▶ What the exercise asks: What lines of the material below hold the string "handle"? Copy them out.

▶ Extracted information:
****************************************

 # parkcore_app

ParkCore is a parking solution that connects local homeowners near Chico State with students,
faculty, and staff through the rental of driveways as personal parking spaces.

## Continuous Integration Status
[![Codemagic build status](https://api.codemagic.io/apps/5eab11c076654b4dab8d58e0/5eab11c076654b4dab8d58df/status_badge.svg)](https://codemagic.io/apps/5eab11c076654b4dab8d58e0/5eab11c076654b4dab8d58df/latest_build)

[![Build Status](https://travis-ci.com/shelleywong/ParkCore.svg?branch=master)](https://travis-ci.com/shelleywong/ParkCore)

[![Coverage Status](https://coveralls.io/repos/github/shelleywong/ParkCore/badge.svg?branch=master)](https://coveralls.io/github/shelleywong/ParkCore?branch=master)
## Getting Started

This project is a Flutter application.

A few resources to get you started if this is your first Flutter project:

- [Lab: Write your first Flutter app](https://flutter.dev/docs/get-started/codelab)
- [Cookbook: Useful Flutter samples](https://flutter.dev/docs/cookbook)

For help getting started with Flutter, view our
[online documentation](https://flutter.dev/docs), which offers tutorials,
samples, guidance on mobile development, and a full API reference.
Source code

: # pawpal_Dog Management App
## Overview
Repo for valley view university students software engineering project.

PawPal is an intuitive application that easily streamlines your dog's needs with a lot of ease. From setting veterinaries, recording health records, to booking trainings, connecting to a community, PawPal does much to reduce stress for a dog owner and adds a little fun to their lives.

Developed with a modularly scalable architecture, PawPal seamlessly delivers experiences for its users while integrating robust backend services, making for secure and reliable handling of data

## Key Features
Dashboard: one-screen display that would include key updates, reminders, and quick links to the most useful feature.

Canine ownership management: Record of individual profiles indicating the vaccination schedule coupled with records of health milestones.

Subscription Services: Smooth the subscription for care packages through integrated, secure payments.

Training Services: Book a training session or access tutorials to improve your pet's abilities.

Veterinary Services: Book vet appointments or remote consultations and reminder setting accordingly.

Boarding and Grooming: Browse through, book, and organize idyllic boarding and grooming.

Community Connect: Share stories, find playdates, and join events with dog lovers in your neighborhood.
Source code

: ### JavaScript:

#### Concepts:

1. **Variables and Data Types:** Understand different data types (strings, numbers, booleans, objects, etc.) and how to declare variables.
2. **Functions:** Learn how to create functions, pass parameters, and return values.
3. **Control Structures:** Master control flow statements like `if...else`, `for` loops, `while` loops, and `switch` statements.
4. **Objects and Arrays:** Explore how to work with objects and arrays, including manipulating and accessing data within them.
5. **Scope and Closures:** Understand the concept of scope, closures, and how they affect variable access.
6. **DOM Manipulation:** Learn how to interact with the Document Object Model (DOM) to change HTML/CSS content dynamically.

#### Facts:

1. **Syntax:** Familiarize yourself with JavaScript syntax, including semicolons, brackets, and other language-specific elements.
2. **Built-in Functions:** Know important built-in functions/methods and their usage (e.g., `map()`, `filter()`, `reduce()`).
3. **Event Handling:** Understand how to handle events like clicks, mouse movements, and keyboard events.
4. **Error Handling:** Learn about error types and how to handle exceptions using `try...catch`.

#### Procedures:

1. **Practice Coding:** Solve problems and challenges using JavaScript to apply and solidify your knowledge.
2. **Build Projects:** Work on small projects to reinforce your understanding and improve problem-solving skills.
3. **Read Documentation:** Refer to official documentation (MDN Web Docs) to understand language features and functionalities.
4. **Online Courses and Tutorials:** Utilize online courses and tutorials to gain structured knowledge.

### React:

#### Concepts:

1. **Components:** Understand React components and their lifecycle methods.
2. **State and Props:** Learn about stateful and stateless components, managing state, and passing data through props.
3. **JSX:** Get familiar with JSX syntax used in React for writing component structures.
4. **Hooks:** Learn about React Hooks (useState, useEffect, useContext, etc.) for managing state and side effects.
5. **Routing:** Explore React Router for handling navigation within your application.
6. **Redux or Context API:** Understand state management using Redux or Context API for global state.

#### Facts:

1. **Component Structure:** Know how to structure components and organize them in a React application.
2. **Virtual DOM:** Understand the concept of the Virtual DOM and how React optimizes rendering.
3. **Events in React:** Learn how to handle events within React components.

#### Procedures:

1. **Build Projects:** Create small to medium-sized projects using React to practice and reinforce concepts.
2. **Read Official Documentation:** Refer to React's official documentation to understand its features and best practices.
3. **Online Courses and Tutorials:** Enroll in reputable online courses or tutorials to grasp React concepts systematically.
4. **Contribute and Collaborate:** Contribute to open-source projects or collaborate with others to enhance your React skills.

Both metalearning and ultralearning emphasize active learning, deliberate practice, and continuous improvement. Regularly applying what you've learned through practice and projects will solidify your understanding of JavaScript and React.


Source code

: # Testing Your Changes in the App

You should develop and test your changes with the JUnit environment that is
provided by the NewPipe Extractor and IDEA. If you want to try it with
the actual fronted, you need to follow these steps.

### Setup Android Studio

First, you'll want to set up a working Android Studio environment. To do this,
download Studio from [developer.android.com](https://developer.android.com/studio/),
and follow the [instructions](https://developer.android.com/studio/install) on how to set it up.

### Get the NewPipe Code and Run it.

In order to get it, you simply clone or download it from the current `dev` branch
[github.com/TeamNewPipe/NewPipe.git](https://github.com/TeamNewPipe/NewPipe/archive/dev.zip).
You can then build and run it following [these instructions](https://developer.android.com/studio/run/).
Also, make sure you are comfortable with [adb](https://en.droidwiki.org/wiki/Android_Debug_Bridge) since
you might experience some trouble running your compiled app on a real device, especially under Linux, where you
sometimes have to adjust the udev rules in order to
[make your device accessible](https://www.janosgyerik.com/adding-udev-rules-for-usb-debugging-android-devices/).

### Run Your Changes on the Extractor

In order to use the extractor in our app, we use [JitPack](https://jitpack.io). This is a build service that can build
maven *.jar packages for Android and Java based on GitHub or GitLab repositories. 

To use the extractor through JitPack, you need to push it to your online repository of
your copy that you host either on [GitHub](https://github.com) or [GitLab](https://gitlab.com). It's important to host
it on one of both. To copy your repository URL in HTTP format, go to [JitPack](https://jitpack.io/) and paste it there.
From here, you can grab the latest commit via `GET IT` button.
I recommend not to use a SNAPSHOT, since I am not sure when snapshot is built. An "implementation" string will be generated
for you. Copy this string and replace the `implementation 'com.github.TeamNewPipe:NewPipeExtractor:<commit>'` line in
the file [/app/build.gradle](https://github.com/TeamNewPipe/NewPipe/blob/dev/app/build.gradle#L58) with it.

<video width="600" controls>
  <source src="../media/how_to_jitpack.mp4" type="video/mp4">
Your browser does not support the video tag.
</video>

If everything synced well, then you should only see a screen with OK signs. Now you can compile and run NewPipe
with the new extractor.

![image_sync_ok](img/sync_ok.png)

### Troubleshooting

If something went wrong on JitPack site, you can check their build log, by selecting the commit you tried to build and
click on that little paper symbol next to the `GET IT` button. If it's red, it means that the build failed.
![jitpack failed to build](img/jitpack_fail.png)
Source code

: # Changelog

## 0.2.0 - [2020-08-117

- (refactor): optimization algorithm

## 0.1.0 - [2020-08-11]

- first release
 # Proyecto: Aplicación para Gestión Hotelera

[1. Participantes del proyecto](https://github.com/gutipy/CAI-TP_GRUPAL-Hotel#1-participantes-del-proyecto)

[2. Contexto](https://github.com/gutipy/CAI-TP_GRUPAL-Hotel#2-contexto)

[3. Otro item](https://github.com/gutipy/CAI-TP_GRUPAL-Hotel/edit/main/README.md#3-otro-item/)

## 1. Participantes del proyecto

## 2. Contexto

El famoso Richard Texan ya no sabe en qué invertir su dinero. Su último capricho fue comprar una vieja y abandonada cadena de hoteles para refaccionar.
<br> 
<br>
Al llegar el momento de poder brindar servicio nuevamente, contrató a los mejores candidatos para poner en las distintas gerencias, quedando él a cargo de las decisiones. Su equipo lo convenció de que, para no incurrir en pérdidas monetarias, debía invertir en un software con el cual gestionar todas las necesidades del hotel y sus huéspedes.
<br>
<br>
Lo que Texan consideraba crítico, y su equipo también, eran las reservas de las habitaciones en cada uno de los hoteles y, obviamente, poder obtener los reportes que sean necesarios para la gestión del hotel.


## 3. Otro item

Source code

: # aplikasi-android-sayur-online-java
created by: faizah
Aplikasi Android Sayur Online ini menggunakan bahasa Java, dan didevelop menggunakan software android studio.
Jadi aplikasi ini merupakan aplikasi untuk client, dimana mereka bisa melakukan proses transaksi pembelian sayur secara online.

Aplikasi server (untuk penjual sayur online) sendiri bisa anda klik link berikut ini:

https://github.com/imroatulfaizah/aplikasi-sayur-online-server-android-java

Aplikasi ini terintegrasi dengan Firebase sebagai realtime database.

****************************************

▶ Problem solution:
3. **Event Handling:** Understand how to handle events like clicks, mouse movements, and keyboard events.
4. **Error Handling:** Learn about error types and how to handle exceptions using `try...catch`.
3. **Events in React:** Learn how to handle events within React components.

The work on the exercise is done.